As discussed in the previous section, voltage scaling is not applicable to all 3-D ICs. In addition, evaluating the speed and power tradeoff in these circuits by only considering the inter-tier paths is not sufficient to determine voltage scaling as demonstrated by the results (see Section 6). Consequently, the critical paths of a circuit should be carefully examined to early evaluate whether voltage reduction degrades the target performance. Therefore, an enhanced timing model for circuit paths is formulated in Subsection 4.1, including several parameters, such as the number and type of gates, the interconnect segments within the paths, and the gate delay sensitivity to voltage. In Subsection 4.2, this model is incorporated into a methodology to determine when circuits can exploit voltage reduction in three dimensions.

#### 4.1. Interconnect and voltage aware timing model

The delay of a logic path depends both upon the number and type of gates and the wires interconnecting these gates. The method of logical effort [29] is a useful technique for estimating the gate delay in CMOS circuits.

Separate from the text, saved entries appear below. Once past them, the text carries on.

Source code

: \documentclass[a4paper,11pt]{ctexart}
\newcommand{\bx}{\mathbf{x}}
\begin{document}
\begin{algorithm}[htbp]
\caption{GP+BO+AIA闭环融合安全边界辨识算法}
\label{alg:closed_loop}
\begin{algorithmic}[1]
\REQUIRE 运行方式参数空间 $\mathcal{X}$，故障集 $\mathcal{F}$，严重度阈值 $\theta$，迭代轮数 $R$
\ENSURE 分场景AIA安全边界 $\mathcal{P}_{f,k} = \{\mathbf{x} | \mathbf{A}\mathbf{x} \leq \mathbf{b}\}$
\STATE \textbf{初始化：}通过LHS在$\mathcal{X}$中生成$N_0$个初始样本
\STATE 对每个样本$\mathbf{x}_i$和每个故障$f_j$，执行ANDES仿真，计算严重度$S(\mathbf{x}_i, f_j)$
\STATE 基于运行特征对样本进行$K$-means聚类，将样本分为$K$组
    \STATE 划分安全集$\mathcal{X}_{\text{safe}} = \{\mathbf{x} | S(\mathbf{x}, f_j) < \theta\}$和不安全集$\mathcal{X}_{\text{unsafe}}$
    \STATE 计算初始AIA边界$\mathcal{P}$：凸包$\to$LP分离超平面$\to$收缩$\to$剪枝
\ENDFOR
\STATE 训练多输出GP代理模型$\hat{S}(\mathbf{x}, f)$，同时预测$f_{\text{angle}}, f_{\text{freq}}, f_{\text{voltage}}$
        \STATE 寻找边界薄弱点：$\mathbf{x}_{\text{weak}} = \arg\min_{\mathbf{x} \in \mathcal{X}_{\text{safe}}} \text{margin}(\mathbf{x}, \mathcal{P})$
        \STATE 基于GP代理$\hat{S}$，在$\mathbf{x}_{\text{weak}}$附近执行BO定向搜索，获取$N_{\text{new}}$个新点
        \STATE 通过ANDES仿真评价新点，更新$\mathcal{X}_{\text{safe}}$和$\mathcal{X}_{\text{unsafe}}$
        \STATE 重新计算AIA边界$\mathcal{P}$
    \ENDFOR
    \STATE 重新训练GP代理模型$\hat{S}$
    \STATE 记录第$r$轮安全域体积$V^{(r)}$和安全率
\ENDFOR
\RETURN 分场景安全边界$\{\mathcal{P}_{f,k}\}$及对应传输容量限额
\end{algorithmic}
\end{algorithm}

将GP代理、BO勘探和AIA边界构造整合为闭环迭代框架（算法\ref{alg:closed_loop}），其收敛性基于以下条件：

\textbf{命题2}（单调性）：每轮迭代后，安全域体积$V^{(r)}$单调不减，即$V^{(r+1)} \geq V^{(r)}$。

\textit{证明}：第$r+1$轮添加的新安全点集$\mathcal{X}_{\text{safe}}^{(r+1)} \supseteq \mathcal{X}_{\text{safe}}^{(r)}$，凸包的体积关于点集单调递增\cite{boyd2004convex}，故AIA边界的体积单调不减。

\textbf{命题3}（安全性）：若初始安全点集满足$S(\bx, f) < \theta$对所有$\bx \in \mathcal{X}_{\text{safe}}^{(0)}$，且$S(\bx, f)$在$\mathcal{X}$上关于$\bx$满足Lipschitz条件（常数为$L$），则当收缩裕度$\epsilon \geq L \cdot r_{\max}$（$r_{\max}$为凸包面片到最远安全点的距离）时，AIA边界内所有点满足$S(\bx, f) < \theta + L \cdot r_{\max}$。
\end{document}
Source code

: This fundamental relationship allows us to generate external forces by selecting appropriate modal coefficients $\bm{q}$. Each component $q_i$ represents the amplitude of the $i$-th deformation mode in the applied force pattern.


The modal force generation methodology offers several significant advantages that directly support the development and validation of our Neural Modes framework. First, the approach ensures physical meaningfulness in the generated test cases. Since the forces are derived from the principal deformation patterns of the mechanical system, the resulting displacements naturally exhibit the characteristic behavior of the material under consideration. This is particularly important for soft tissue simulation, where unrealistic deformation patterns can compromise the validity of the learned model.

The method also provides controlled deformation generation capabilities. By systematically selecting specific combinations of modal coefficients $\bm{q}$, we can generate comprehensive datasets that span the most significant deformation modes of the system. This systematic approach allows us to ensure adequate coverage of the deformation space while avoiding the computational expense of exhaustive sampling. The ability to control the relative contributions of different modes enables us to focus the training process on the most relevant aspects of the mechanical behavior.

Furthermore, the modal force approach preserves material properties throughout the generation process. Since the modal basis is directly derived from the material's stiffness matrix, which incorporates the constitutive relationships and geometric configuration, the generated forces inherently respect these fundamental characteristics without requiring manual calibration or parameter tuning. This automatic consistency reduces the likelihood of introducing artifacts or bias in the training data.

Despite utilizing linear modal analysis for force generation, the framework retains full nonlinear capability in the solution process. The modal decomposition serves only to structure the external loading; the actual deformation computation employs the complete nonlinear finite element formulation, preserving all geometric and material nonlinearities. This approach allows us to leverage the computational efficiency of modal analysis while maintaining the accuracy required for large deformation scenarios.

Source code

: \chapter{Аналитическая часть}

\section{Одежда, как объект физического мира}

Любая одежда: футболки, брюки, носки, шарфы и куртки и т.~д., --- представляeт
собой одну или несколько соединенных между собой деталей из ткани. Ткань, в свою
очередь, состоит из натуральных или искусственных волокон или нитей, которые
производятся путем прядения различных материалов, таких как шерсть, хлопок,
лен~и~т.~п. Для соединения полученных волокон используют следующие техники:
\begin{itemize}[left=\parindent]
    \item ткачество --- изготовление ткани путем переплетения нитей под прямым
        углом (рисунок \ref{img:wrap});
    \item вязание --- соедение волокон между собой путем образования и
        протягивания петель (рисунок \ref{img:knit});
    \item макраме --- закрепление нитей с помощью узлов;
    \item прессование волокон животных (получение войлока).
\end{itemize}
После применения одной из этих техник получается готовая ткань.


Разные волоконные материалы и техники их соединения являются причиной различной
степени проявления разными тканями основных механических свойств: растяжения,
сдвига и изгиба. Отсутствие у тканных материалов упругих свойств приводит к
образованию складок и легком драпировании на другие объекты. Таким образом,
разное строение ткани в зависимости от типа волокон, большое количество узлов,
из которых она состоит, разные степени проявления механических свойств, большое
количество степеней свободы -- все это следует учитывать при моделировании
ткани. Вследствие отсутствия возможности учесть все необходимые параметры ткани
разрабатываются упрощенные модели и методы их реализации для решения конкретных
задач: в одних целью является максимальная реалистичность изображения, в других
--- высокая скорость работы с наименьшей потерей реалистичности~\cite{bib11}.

Based on the extension of this method in [30], where interconnects are also considered, the delay of a *N*-stage path (see Fig. 1), normalized to the delay of a minimum sized inverter ( $\tau$ ), is

$$d_{path} = \sum_{i=1}^{N} \left( g_i \cdot (h_i + h_{w_i}) + (p_i + p_{w_i}) \right), \tag{4}$$

where  $g_i$  and  $p_i$  are, respectively, the logical effort and parasitic delay related to the characteristics of the logic gate. These parameters for different gates considering simple layout styles are obtained from [29]. The parameter  $h_i$  is the electrical effort of the gate defined as the ratio of input capacitance of two successively connected gates  $(C_{i+1}/C_i)$ , as depicted in Fig. 1 for gates  $g_i$  and  $g_{i+1}$ . The capacitive effort  $h_{w_i}$  and the resistive effort  $p_{w_i}$ for interconnects are, respectively [30],

$$h_{w_i} = l_i \cdot c_{w_i} / C_i, \tag{5}$$

$$p_{w_i} = l_i \cdot r_{w_i} \cdot (0.5 \cdot l_i \cdot c_{w_i} + C_{i+1}) / \tau, \tag{6}$$

where  $l_i$  is the length of the wire and  $r_{w_i}$ ,  $c_{w_i}$  are, respectively, the resistance and capacitance per unit length depending whether the wire is composed of local, intermediate, and/or global metal layers. However, in this model the sensitivity of the gate delay to voltage is not considered.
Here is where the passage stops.